Había supuesto que estaría leyendo sus propios periódicos, pero no fue así. La atención de Cesare estaba completamente en Eileen. Sonriendo con un toque de diversión en los ojos, habló.

“En el ejército, al puesto de centinela más importante lo llamamos jeoncho”.

“Ah…”

Eileen emitió un sonido ambiguo y bajó la mirada en diagonal. Fijando la mirada en el antebrazo que rodeaba su cintura, murmuró:

“El jeoncho al que me refería… es la planta entera.”

«Ya veo.»

Cesare apoyó la cabeza en su hombro. Besó la clavícula, que se vislumbraba a través del escote suelto, y preguntó:

“¿Fue agradable la fiesta del té?”

Su pregunta la llamó la atención. Era precisamente el momento de agradecer.

“Sí, eh, muchas gracias por venir hoy.”

«¿Cuánto te gustó?»

«Oh…»

Sorprendida por la inesperada pregunta, Eileen dudó y dijo:

“Muchísimo.
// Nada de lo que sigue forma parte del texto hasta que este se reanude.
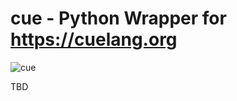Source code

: # cue - Python Wrapper for https://cuelang.org

![cue](https://github.com/tebeka/cue/workflows/cue/badge.svg)

TBD
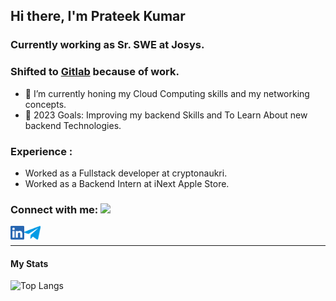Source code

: ## Hi there, I'm Prateek Kumar
### Currently working as Sr. SWE at Josys.
  
### Shifted to [Gitlab](https://gitlab.com/prateek.kumar2) because of work. 

- 🌱 I’m currently honing my Cloud Computing skills and my networking concepts.
- 🥅 2023 Goals: Improving my backend Skills and To Learn About new backend Technologies.

### Experience :
- Worked as a Fullstack developer at cryptonaukri.
- Worked as a Backend Intern at iNext Apple Store. 

### Connect with me: <img src="https://media.giphy.com/media/LnQjpWaON8nhr21vNW/giphy.gif" height="32">

[<img align="left" alt="Sabesan | LinkedIn" height="22px" src="./SocialLogo/LinkedIn.png" />][linkedin]
[<img align="left" alt="Sabesan | Telegram" height="22px" src="./SocialLogo/Telegram.png" />][telegram]

<br />


---
[linkedin]: https://www.linkedin.com/in/prateek-kumar-2252ab1a3/
[gmail]: mailto:prateekkumartiwari01@gmail.com
[telegram]: https://telegram.me/enforc3rr

#### My Stats 
![Top Langs](https://github-readme-stats.vercel.app/api/top-langs/?username=enforc3rr&theme=tokyonight)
Y me encantó que trajeras el pastel… Había querido probarlo.”

Al mencionar el pastel, ella le preguntó gentil e indirectamente si él había tenido la intención de venir desde el principio.

“Era la primera reunión social de mi esposa. Como mínimo, debería asistir.”

Su mano recorrió lentamente su cintura. Dondequiera que la tocaba, sentía un leve cosquilleo, y el cuerpo de Eileen se estremeció levemente.

“¿Nadie te molestó?”

Ante el tono burlón, Eileen sonrió sin darse cuenta. Si decía que sí, sentía que él iría a regañar a las damas.

“No. Pero sí pensaba que las reuniones sociales no son fáciles. Todos fueron amables conmigo, pero, al fin y al cabo, es un lugar donde me aprecian. Tengo que comportarme como corresponde a una duquesa, y estaba tan tensa por miedo a fallar en eso… Incluso viniste a ayudarme, Lord Cesare, pero me pregunto si me vieron con amabilidad. Ah, por cierto.”

Eileen, que había estado contando alegremente las hazañas de la fiesta del té, gentilmente mencionó lo que había querido decir antes.

“Sobre… el festival de caza, siento que tomé demasiadas decisiones por mi cuenta.”

Su voz tembló un poco. No eran solo los nervios lo que la hacían temblar. Fue aún más fuerte porque Cesare presionaba firmemente sus labios contra su nuca. El sonido de unos labios apretándose brevemente la piel y desprendiéndose resonó descaradamente en sus oídos.

“No estará mal asistir al festival por primera vez en mucho tiempo. Al fin y al cabo, nunca has estado en uno.”

Cesare había decidido asistir solo al festival de caza por Eileen. Eileen, que había estado imaginando un inmenso cálculo político, lo miró confundida y nerviosa.

“Pregunté si había alguien que te molestara”.

Pero a Cesare ya se le había escapado el asunto de la fiesta.

“Siempre dices que no.”

Su voz baja y acentuada no solo se refería a la fiesta del té, sino también a cosas que habían sucedido antes.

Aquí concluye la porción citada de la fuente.